## What is being asked
Set down the data below in full and exactly, minus the pictures.

## Data records
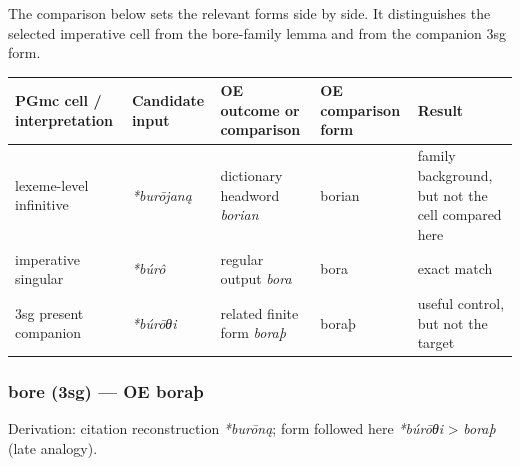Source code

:\documentclass[
  british,
  a4paper,
]{article}
\newcounter{none} %
\begin{document}
The comparison below sets the relevant forms side by side. It
distinguishes the selected imperative cell from the bore-family lemma
and from the companion 3sg form.

{\def\LTcaptype{none} %
\begin{longtable}[]{@{}
  >{\raggedright\arraybackslash}p{}
  >{\raggedright\arraybackslash}p{}
  >{\raggedright\arraybackslash}p{}
  >{\raggedright\arraybackslash}p{}
  >{\raggedright\arraybackslash}p{}@{}}
\toprule\noalign{}
\begin{minipage}[b]{\linewidth}\raggedright
PGmc cell / interpretation
\end{minipage} & \begin{minipage}[b]{\linewidth}\raggedright
Candidate input
\end{minipage} & \begin{minipage}[b]{\linewidth}\raggedright
OE outcome or comparison
\end{minipage} & \begin{minipage}[b]{\linewidth}\raggedright
OE comparison form
\end{minipage} & \begin{minipage}[b]{\linewidth}\raggedright
Result
\end{minipage} \\
\midrule\noalign{}
\endhead
\bottomrule\noalign{}
\endlastfoot
lexeme-level infinitive & \emph{*burōjaną} & dictionary headword
\emph{borian} & borian & family background, but not the cell compared
here \\
imperative singular & \emph{*búrô} & regular output \emph{bora} & bora &
exact match \\
3sg present companion & \emph{*búrōθi} & related finite form
\emph{boraþ} & boraþ & useful control, but not the target \\
\end{longtable}
}

\subsubsection{bore (3sg) --- OE boraþ}\label{bore-3sg-oe-borauxfe}

Derivation: citation reconstruction \emph{*burōną}; form followed here
\emph{*búrōθi} \textgreater{} \emph{boraþ} (late analogy).
\end{document}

## Reply
Source code

:\documentclass[
  british,
  a4paper,
]{article}
\newcounter{none} %
\begin{document}
The comparison below sets the relevant forms side by side. It
distinguishes the selected imperative cell from the bore-family lemma
and from the companion 3sg form.

{\def\LTcaptype{none} %
\begin{longtable}[]{@{}
  >{\raggedright\arraybackslash}p{}
  >{\raggedright\arraybackslash}p{}
  >{\raggedright\arraybackslash}p{}
  >{\raggedright\arraybackslash}p{}
  >{\raggedright\arraybackslash}p{}@{}}
\toprule\noalign{}
\begin{minipage}[b]{\linewidth}\raggedright
PGmc cell / interpretation
\end{minipage} & \begin{minipage}[b]{\linewidth}\raggedright
Candidate input
\end{minipage} & \begin{minipage}[b]{\linewidth}\raggedright
OE outcome or comparison
\end{minipage} & \begin{minipage}[b]{\linewidth}\raggedright
OE comparison form
\end{minipage} & \begin{minipage}[b]{\linewidth}\raggedright
Result
\end{minipage} \\
\midrule\noalign{}
\endhead
\bottomrule\noalign{}
\endlastfoot
lexeme-level infinitive & \emph{*burōjaną} & dictionary headword
\emph{borian} & borian & family background, but not the cell compared
here \\
imperative singular & \emph{*búrô} & regular output \emph{bora} & bora &
exact match \\
3sg present companion & \emph{*búrōθi} & related finite form
\emph{boraþ} & boraþ & useful control, but not the target \\
\end{longtable}
}

\subsubsection{bore (3sg) --- OE boraþ}\label{bore-3sg-oe-borauxfe}

Derivation: citation reconstruction \emph{*burōną}; form followed here
\emph{*búrōθi} \textgreater{} \emph{boraþ} (late analogy).
\end{document}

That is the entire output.